Rough throughput estimation

edit

Predicting the required throughput a deployment might need to support Task Management is difficult, as features can schedule an unpredictable number of tasks at a variety of scheduled cadences. However, a rough lower bound can be estimated, which is then used as a guide.

Throughput is best thought of as a measurements in tasks per minute.

A default Kibana instance can support up to 200/tpm.

Given a deployment of 100 recurring tasks, estimating the required throughput depends on the scheduled cadence. Suppose you expect to run 50 tasks at a cadence of 10s, the other 50 tasks at 20m. In addition, you expect a couple dozen non-recurring tasks every minute.

A non-recurring task requires a single execution, which means that a single Kibana instance could execute all 100 tasks in less than a minute, using only half of its capacity. As these tasks are only executed once, the Kibana instance will sit idle once all tasks are executed. For that reason, don’t include non-recurring tasks in your tasks per minute calculation. Instead, include a buffer in the final lower bound to incur the cost of ad-hoc non-recurring tasks.

A recurring task requires as many executions as its cadence can fit in a minute.

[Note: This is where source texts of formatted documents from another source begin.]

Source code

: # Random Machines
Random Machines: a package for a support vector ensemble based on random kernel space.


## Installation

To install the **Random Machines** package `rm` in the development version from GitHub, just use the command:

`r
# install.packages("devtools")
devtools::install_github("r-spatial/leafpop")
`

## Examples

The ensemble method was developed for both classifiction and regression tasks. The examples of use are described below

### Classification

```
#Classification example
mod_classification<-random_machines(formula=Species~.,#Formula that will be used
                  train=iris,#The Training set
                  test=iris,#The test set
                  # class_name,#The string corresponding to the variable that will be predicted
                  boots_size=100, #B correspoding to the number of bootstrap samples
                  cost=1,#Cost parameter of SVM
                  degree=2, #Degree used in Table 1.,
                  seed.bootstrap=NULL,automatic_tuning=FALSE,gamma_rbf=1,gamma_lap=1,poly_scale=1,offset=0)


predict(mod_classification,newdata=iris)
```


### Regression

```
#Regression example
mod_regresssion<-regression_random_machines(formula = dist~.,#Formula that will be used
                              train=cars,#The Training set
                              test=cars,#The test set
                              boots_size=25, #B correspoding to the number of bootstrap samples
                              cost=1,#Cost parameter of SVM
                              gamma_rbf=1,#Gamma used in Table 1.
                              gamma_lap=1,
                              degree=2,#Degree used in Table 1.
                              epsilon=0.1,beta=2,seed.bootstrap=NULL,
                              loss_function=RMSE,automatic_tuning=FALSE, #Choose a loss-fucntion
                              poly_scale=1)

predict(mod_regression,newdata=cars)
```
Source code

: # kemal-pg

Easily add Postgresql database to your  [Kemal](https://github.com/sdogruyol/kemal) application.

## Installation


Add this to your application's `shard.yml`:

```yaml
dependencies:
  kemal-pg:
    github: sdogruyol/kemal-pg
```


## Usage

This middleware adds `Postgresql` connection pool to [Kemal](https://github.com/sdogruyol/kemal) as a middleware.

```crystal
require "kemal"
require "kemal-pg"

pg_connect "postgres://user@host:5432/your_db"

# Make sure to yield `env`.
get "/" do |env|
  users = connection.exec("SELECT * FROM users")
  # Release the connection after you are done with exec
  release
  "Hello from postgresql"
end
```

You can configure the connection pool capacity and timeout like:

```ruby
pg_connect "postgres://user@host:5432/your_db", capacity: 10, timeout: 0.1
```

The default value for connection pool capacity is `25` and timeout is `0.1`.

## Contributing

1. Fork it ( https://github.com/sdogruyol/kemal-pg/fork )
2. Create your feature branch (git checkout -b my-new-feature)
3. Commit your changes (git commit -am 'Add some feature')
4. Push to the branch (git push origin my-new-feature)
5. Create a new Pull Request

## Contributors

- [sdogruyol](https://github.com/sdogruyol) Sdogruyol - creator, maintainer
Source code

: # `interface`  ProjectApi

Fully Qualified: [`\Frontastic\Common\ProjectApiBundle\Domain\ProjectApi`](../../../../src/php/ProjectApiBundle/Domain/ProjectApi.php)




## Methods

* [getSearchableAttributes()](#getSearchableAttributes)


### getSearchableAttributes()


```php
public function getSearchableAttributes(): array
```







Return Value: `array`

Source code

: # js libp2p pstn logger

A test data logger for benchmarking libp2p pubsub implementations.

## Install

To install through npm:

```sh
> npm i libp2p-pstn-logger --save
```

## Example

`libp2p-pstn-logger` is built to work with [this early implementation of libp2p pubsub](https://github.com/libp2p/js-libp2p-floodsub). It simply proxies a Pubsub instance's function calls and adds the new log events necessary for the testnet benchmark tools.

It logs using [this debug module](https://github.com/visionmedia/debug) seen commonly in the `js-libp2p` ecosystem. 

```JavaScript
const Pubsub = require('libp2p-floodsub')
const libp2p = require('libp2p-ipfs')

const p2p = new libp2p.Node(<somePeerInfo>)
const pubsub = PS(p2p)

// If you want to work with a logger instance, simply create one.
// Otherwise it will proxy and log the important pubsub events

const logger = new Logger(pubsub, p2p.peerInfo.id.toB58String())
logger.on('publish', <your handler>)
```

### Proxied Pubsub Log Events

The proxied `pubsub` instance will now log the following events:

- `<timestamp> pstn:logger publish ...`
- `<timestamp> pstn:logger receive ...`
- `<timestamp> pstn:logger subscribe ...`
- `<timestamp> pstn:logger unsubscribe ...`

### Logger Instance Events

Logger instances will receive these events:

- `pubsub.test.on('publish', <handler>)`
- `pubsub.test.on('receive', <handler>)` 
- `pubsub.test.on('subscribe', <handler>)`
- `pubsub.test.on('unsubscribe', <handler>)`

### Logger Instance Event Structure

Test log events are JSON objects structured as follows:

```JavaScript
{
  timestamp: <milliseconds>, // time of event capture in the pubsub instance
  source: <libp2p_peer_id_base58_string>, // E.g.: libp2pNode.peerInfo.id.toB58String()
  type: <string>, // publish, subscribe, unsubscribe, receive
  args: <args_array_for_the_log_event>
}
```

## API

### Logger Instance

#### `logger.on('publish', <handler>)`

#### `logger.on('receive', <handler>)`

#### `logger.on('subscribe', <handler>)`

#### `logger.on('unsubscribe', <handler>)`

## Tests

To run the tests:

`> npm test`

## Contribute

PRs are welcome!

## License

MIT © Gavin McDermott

A recurring task with a 10s schedule will require 6/tpm, as it will execute 6 times per minute. A recurring task with a 20m schedule only executes 3 times per hour and only requires a throughput of 0.05/tpm, a number so small it that is difficult to take it into account.

For this reason, we recommend grouping tasks by tasks per minute and tasks per hour, as demonstrated in Evaluate your workload, averaging the per hour measurement across all minutes.

Given the predicted workload, you can estimate a lower bound throughput of 340/tpm (6/tpm * 50 + 3/tph * 50 + 20% buffer). As a default, a Kibana instance provides a throughput of 200/tpm. A good starting point for your deployment is to provision 2 Kibana instances. You could then monitor their performance and reassess as the required throughput becomes clearer.

Although this is a rough estimate, the tasks per minute provides the lower bound needed to execute tasks on time. Once you calculate the rough tasks per minute estimate, add a 20% buffer for non-recurring tasks. How much of a buffer is required largely depends on your use case, so evaluate your workload as it grows to ensure enough of a buffer is provisioned.